Should be read in conjunction with The Outsourcer’s View – An Interview with Unisys.

Introduction

The prize is great!! Across Europe there are hundreds of banks that collectively knit together to make up the European payment system. In its totality the European payments system is fundamentally inefficient. There is a very high degree of fragmentation of solutions and operation of what are commodity services, namely payments. The cost is difficult to assess but probably runs to billions of euros per annum. Much of this cost is caused by having to maintain and upgrade thousands of different software systems (hundreds of banks times tens of payment types).

We are not just talking about cross border payments, that is a payment from a person in one country to someone in another. We mean the provision of a small number of payments infrastructures to many banks in many countries. Even within a country cost savings can be made, however really major progress to cost eradication will require international economies of scale.

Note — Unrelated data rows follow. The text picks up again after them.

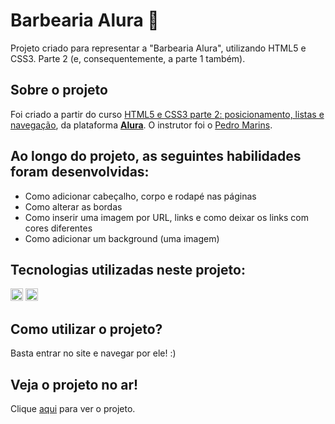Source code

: <h1> Barbearia Alura 💈 </h1>

Projeto criado para representar a "Barbearia Alura", utilizando HTML5 e CSS3. Parte 2 (e, consequentemente, a parte 1 também).

## Sobre o projeto
Foi criado a partir do curso [HTML5 e CSS3 parte 2: posicionamento, listas e navegação](https://cursos.alura.com.br/course/html5-css3-posicionamento-listas-navegacao), da plataforma **[Alura](https://www.alura.com.br/)**. O instrutor foi o [Pedro Marins](https://github.com/pedromarins).

## Ao longo do projeto, as seguintes habilidades foram desenvolvidas:
- Como adicionar cabeçalho, corpo e rodapé nas páginas
- Como alterar as bordas
- Como inserir uma imagem por URL, links e como deixar os links com cores diferentes
- Como adicionar um background (uma imagem)

## Tecnologias utilizadas neste projeto:
<img height="20" src="https://img.shields.io/badge/-HTML5-orange"> <img height="20" src="https://img.shields.io/badge/-CSS3-blue">

## Como utilizar o projeto?
Basta entrar no site e navegar por ele! :)

## Veja o projeto no ar!
Clique [aqui](https://m-ipt.github.io/barbearia_alura_parte_2/) para ver o projeto.
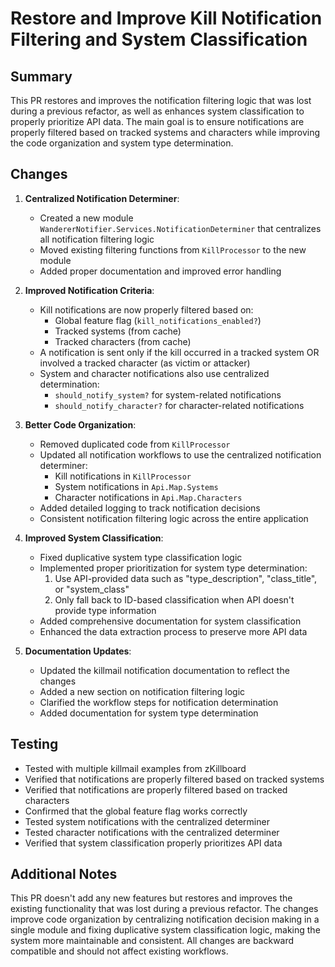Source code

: # Restore and Improve Kill Notification Filtering and System Classification

## Summary

This PR restores and improves the notification filtering logic that was lost during a previous refactor, as well as enhances system classification to properly prioritize API data. The main goal is to ensure notifications are properly filtered based on tracked systems and characters while improving the code organization and system type determination.

## Changes

1. **Centralized Notification Determiner**:

   - Created a new module `WandererNotifier.Services.NotificationDeterminer` that centralizes all notification filtering logic
   - Moved existing filtering functions from `KillProcessor` to the new module
   - Added proper documentation and improved error handling

2. **Improved Notification Criteria**:

   - Kill notifications are now properly filtered based on:
     - Global feature flag (`kill_notifications_enabled?`)
     - Tracked systems (from cache)
     - Tracked characters (from cache)
   - A notification is sent only if the kill occurred in a tracked system OR involved a tracked character (as victim or attacker)
   - System and character notifications also use centralized determination:
     - `should_notify_system?` for system-related notifications
     - `should_notify_character?` for character-related notifications

3. **Better Code Organization**:

   - Removed duplicated code from `KillProcessor`
   - Updated all notification workflows to use the centralized notification determiner:
     - Kill notifications in `KillProcessor`
     - System notifications in `Api.Map.Systems`
     - Character notifications in `Api.Map.Characters`
   - Added detailed logging to track notification decisions
   - Consistent notification filtering logic across the entire application

4. **Improved System Classification**:

   - Fixed duplicative system type classification logic
   - Implemented proper prioritization for system type determination:
     1. Use API-provided data such as "type_description", "class_title", or "system_class"
     2. Only fall back to ID-based classification when API doesn't provide type information
   - Added comprehensive documentation for system classification
   - Enhanced the data extraction process to preserve more API data

5. **Documentation Updates**:
   - Updated the killmail notification documentation to reflect the changes
   - Added a new section on notification filtering logic
   - Clarified the workflow steps for notification determination
   - Added documentation for system type determination

## Testing

- Tested with multiple killmail examples from zKillboard
- Verified that notifications are properly filtered based on tracked systems
- Verified that notifications are properly filtered based on tracked characters
- Confirmed that the global feature flag works correctly
- Tested system notifications with the centralized determiner
- Tested character notifications with the centralized determiner
- Verified that system classification properly prioritizes API data

## Additional Notes

This PR doesn't add any new features but restores and improves the existing functionality that was lost during a previous refactor. The changes improve code organization by centralizing notification decision making in a single module and fixing duplicative system classification logic, making the system more maintainable and consistent. All changes are backward compatible and should not affect existing workflows.
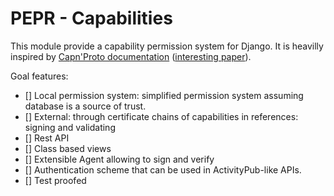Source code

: # PEPR - Capabilities
This module provide a capability permission system for Django. It is heavilly inspired
by [Capn'Proto documentation](https://capnproto.org) ([interesting paper](http://www.erights.org/elib/capability/ode/ode.pdf)).

Goal features:
- [] Local permission system: simplified permission system assuming database is a source of trust.
- [] External: through certificate chains of capabilities in references: signing and validating
- [] Rest API
- [] Class based views
- [] Extensible Agent allowing to sign and verify
- [] Authentication scheme that can be used in ActivityPub-like APIs.
- [] Test proofed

From the banks’ point of view there is a real opportunity to create extra profits from cost savings. From the European Commission’s point of view, market forces in banking services, combined with the cost savings would drive down transaction costs of European businesses and consumers. This would be a powerful catalyst for economic growth.

How can Cost Savings be Achieved?

The diagram below shows an abstract representation of a payment system. Click here for a more detailed explanation and how it relates to the UK payment systems (we do not talk about cash and cheque clearing systems in this article as the physical constraints of paper and cash movement limit the scope for cost reduction).

 

fig7-1-1

The main ways to see how to make inroads into the costs of the payment system are driven out of the following ideas:

  • For a given payment type, Routing and Sorting functions can be rationalised from a country to international level (i.e. going from 20-30 such hubs in Europe to one or two).
  • Bank functions that are specific to payment processing (e.g. payments error correction, authorising payments) can be rationalised within countries.
  • Bank functions that are specific to payment processing can be rationalised across borders.

The mechanisms for reducing the duplication (and hence reducing the inefficiencies) of functions would be either:

  • More common software components and platforms
  • Greater outsourcing and joint ventures so as to share the human resources and software platform costs.

We present two examples of how this might work in practice; click on the headings of interest below.

The main message is that cost savings are achievable and that the approach and speed will depend on payment type.

The Need for Standards

What also becomes clear in the examples is a need for standards development and adoption. Standards would allow banks more freedom to “unplug” software and operations from their current setup and outsource them or replace them with more industry standard software applications. (The cost savings are not wholly dependent on standards but are hugely accelerated because an outsourcer can generate economies of scale much more easily from use of shared platforms.)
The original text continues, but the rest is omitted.